4. The European Parliament acting by means of regulations on its own initiative in accordance with a special legislative procedure shall, after seeking an opinion from the Commission and with the approval of the Council, lay down the regulations and general conditions governing the performance of the Ombudsman’s duties.
Article 258 (ex Article 226 TEC)
If the Commission considers that a Member State has failed to fulfil an obligation under the Treaties, it shall deliver a reasoned opinion on the matter after giving the State concerned the opportunity to submit its observations. If the State concerned does not comply with the opinion within the period laid down by the Commission, the latter may bring the matter before the Court of Justice of the European Union.
Article 263 (ex Article 230 TEC)
The Court of Justice of the European Union shall review the legality of legislative acts, of acts of the Council, of the Commission and of the European Central Bank, other than recommendations and opinions, and of acts of the European Parliament and of the European Council intended to produce legal effects vis-à-vis third parties. It shall also review the legality of acts of bodies, offices or agencies of the Union intended to produce legal effects vis-à-vis third parties.

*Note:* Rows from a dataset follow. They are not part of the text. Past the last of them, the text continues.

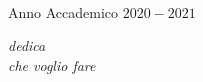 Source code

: \vfill

\begin{center}
	\hrulefill \\
	\small Anno Accademico $2020-2021$ \\ 
\end{center}

\cleardoublepage
\thispagestyle{empty}
\begin{flushright}
	\itshape dedica\\
	che voglio fare
\end{flushright}
\cleardoublepage
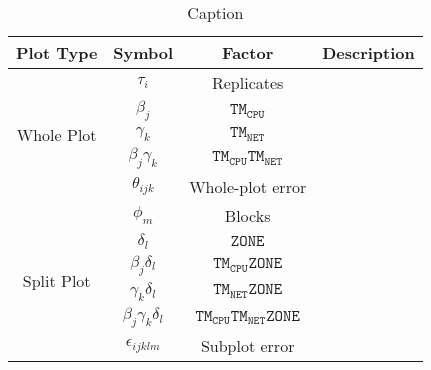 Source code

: \begin{table}[t!]
    \centering
    \begin{tabular}{|c|c|c|c|}
        \hline
        \textbf{Plot Type} & \textbf{Symbol} & \textbf{Factor} & \textbf{Description}  \\
        \hline
        \multirow{ 5}{*}{Whole Plot} & $\tau_i$ & Replicates &  \\
        \cline{2-4}
        & $\beta_j$ & $\mathtt{TM_{CPU}}$ & \\
        \cline{2-4}
         &$\gamma_k$ & $\mathtt{TM_{NET}}$ & \\
        \cline{2-4}
        & $\beta_j\gamma_k$ & $\mathtt{TM_{CPU}TM_{NET}}$ & \\
        \cline{2-4}
      & $\theta_{ijk}$ & Whole-plot error & \\
      \hline
      \multirow{ 6}{*}{Split Plot} & $\phi_m$ & Blocks &  \\
        \cline{2-4}
      & $\delta_l$ & $\mathtt{ZONE}$ &\\
      \cline{2-4}
    & $\beta_j\delta_l$ & $\mathtt{TM_{CPU}ZONE}$&  \\
        \cline{2-4}
    & $\gamma_k\delta_l$ & $\mathtt{TM_{NET}ZONE}$ &  \\
      \cline{2-4}
      & $\beta_j\gamma_k\delta_l$ & $\mathtt{TM_{CPU}TM_{NET}ZONE}$ & \\
      \cline{2-4}
      & $\epsilon_{ijklm}$ & Subplot error & \\
      \hline
       \hline
    \end{tabular}
    \caption{Caption}
    \label{tab:my_label}
\end{table}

It shall for this purpose have jurisdiction in actions brought by a Member State, the European Parliament, the Council or the Commission on grounds of lack of competence, infringement of an essential procedural requirement, infringement of the Treaties or of any rule of law relating to their application, or misuse of powers.
The Court shall have jurisdiction under the same conditions in actions brought by the Court of Auditors, by the European Central Bank and by the Committee of the Regions for the purpose of protecting their prerogatives.
Any natural or legal person may, under the conditions laid down in the first and second paragraphs, institute proceedings against an act addressed to that person or which is of direct and individual concern to them, and against a regulatory act which is of direct concern to them and does not entail implementing measures.
Acts setting up bodies, offices and agencies of the Union may lay down specific conditions and arrangements concerning actions brought by natural or legal persons against acts of these bodies, offices or agencies intended to produce legal effects in relation to them.
The proceedings provided for in this Article shall be instituted within two months of the publication of the measure, or of its notification to the plaintiff, or, in the absence thereof, of the day on which it came to the knowledge of the latter, as the case may be.
Article 265 (ex Article 232 TEC)
Should the European Parliament, the European Council, the Council, the Commission or the European Central Bank, in infringement of the Treaties, fail to act, the Member States and the other institutions of the Union may bring an action before the Court of Justice of the European Union to have the infringement established. This Article shall apply, under the same conditions, to bodies, offices and agencies of the Union which fail to act.
The action shall be admissible only if the institution, body, office or agency concerned has first been called upon to act. If, within two months of being so called upon, the institution, body, office or agency concerned has not defined its position, the action may be brought within a further period of two months.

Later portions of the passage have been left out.